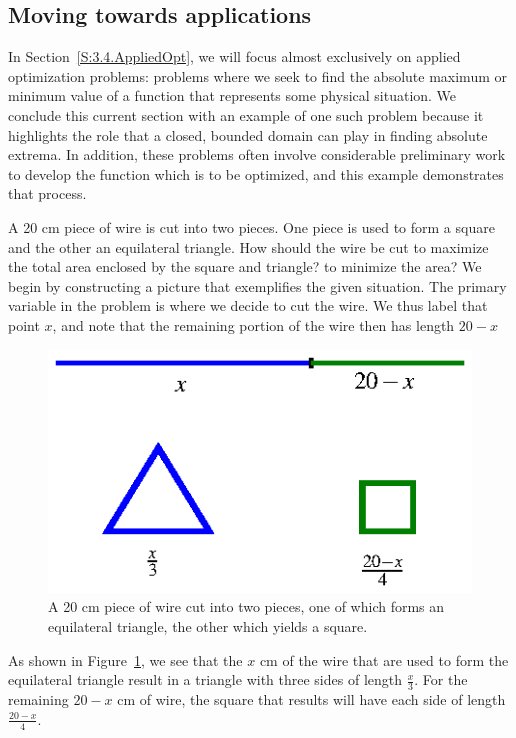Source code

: \subsection*{Moving towards applications}

In Section~\ref{S:3.4.AppliedOpt}, we will focus almost exclusively on applied optimization problems:  problems where we seek to find the absolute maximum or minimum value of a function that represents some physical situation.  We conclude this current section with an example of one such problem because it highlights the role that a closed, bounded domain can play in finding absolute extrema.  In addition, these problems often involve considerable preliminary work to develop the function which is to be optimized, and this example demonstrates that process.

\bex \label{Ex:3.3.1}
A 20 cm piece of wire is cut into two pieces.  One piece is used to form a square and the other an equilateral triangle.  How should the wire be cut to maximize the total area enclosed by the square and triangle?  to minimize the area?
\eex
We begin by constructing a picture that exemplifies the given situation.  The primary variable in the problem is where we decide to cut the wire.  We thus label that point $x$, and note that the remaining portion of the wire then has length $20-x$
\begin{figure}[h]
\begin{center}
\includegraphics{figures/3_3_Ex1.eps} 
\caption{A 20 cm piece of wire cut into two pieces, one of which forms an equilateral triangle, the other which yields a square.} \label{F:3.3.Ex1}
\end{center}
\end{figure}
As shown in Figure~\ref{F:3.3.Ex1}, we see that the $x$ cm of the wire that are used to form the equilateral triangle result in a triangle with three sides of length $\frac{x}{3}$.  For the remaining $20-x$ cm of wire, the square that results will have each side of length $\frac{20-x}{4}$.

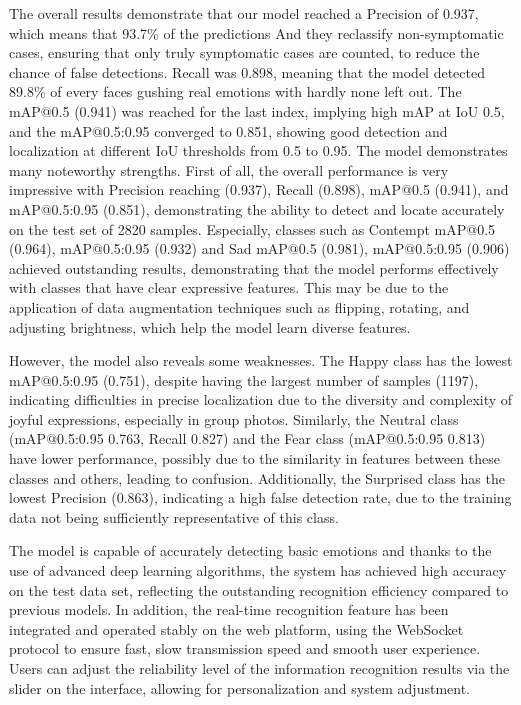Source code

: \documentclass[a4paper,13pt]{report}
\begin{document}
The overall results demonstrate that our model reached a Precision of 0.937, which means that 93.7\% of the predictions And they reclassify non-symptomatic cases, ensuring that only truly symptomatic cases are counted, to reduce the chance of false detections. Recall was 0.898, meaning that the model detected 89.8\% of every faces gushing real emotions with hardly none left out. The mAP@0.5 (0.941) was reached for the last index, implying high mAP at IoU 0.5, and the mAP@0.5:0.95 converged to 0.851, showing good detection and localization at different IoU thresholds from 0.5 to 0.95. The model demonstrates many noteworthy strengths. First of all, the overall performance is very impressive with Precision reaching (0.937), Recall (0.898), mAP@0.5 (0.941), and mAP@0.5:0.95 (0.851), demonstrating the ability to detect and locate accurately on the test set of 2820 samples. Especially, classes such as Contempt mAP@0.5 (0.964), mAP@0.5:0.95 (0.932) and Sad mAP@0.5 (0.981), mAP@0.5:0.95 (0.906) achieved outstanding results, demonstrating that the model performs effectively with classes that have clear expressive features. This may be due to the application of data augmentation techniques such as flipping, rotating, and adjusting brightness, which help the model learn diverse features.

However, the model also reveals some weaknesses. The Happy class has the lowest mAP@0.5:0.95 (0.751), despite having the largest number of samples (1197), indicating difficulties in precise localization due to the diversity and complexity of joyful expressions, especially in group photos. Similarly, the Neutral class (mAP@0.5:0.95 0.763, Recall 0.827) and the Fear class (mAP@0.5:0.95 0.813) have lower performance, possibly due to the similarity in features between these classes and others, leading to confusion. Additionally, the Surprised class has the lowest Precision (0.863), indicating a high false detection rate, due to the training data not being sufficiently representative of this class.

The model is capable of accurately detecting basic emotions and thanks to the use of advanced deep learning algorithms, the system has achieved high accuracy on the test data set, reflecting the outstanding recognition efficiency compared to previous models. In addition, the real-time recognition feature has been integrated and operated stably on the web platform, using the WebSocket protocol to ensure fast, slow transmission speed and smooth user experience. Users can adjust the reliability level of the information recognition results via the slider on the interface, allowing for personalization and system adjustment.
\end{document}
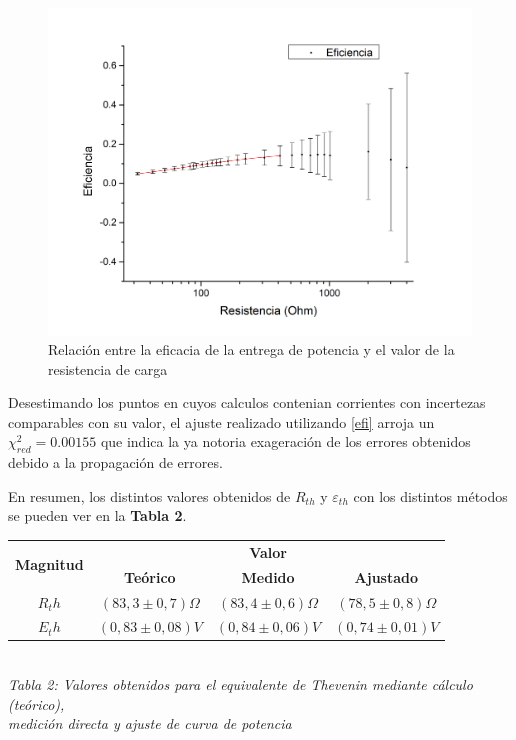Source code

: \documentclass[11pt,a4paper]{article}
\begin{document}
\begin{figure}[h]
  \centering
  \includegraphics[scale=0.4]{Eficiencia_vs_Resistencia}
  \caption{Relación entre la eficacia de la entrega de potencia y el valor de la resistencia de carga}
  \label{fig:efi_res}
\end{figure}

Desestimando los puntos en cuyos calculos contenian corrientes con incertezas comparables con su valor, el ajuste realizado utilizando \eqref{efi} arroja un $\chi_{red}^{2} = 0.00155$ que indica la ya notoria exageración de los errores obtenidos debido a la propagación de errores.  

En resumen, los distintos valores obtenidos de $R_{th}$ y $\varepsilon_{th}$ con los distintos métodos se pueden ver en la \textbf{Tabla 2}.

\begin{center}
\begin{tabular}{||c|c|c|c||}
\hline
\multirow{2}{*}{\textbf{Magnitud}} & \multicolumn{3}{c||}{\textbf{Valor}} \\ \cline{2-4}
  & \textbf{Teórico} & \textbf{Medido} & \textbf{Ajustado} \\ \hline
$R_th$ & $(83,3\pm0,7)\Omega$ & $(83,4\pm0,6)\Omega$ & $(78,5\pm0,8)\Omega$ \\ \hline
$E_th$ & $(0,83\pm0,08)V$ & $(0,84\pm0,06)V$ & $(0,74\pm0,01)V$ \\ \hline
\end{tabular}\\[0.3cm]
\textit{Tabla 2: Valores obtenidos para el equivalente de Thevenin mediante cálculo (teórico),\\ medición directa y ajuste de curva de potencia}
\end{center}
\end{document}
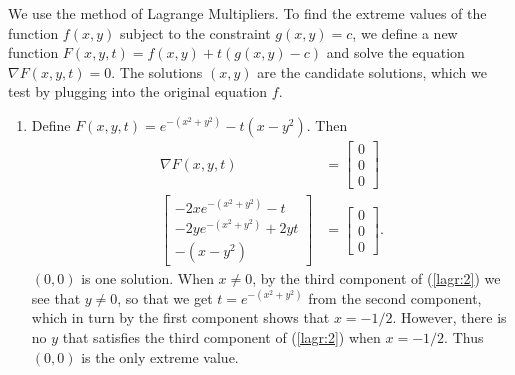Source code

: \item

We use the method of Lagrange Multipliers.  To find the extreme values
of the function $f(x,y)$ subject to the constraint $g(x,y)=c$, we define
a new function $F(x,y,t) = f(x,y) + t(g(x,y) - c)$ and solve the equation
$\nabla F(x,y,t) = 0$.  The solutions $(x,y)$ are the candidate solutions,
which we test by plugging into the original equation $f$.

\begin{enumerate}
 \item
  Define $F(x,y,t) = e^{-(x^2+y^2)} - t(x - y^2)$.  Then
  \begin{align}
   \nabla F(x,y,t) &= \begin{bmatrix} 0 \\ 0 \\ 0 \end{bmatrix} \nonumber \\
   \begin{bmatrix}
    -2xe^{-(x^2+y^2)} - t \\
    -2ye^{-(x^2+y^2)} + 2yt \\
    -(x - y^2)
   \end{bmatrix} &= \begin{bmatrix} 0 \\ 0 \\ 0 \end{bmatrix}. \label{lagr:2}
  \end{align}
  $(0,0)$ is one solution.  When $x \neq 0$, by the third component of
  (\ref{lagr:2}) we see that $y \neq 0$, so that we get $t = e^{-(x^2+y^2)}$
  from the second component, which in turn by the first component shows
  that $x = -1/2$.  However, there is no $y$ that satisfies the third
  component of (\ref{lagr:2}) when $x = -1/2$.  Thus $(0, 0)$ is the only
  extreme value.


\end{enumerate}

-*-

Work request
Copy every line in the listing above where the string "ajuste" turns up.

Output for this task
Desestimando los puntos en cuyos calculos contenian corrientes con incertezas comparables con su valor, el ajuste realizado utilizando \eqref{efi} arroja un $\chi_{red}^{2} = 0.00155$ que indica la ya notoria exageración de los errores obtenidos debido a la propagación de errores.  
\textit{Tabla 2: Valores obtenidos para el equivalente de Thevenin mediante cálculo (teórico),\\ medición directa y ajuste de curva de potencia}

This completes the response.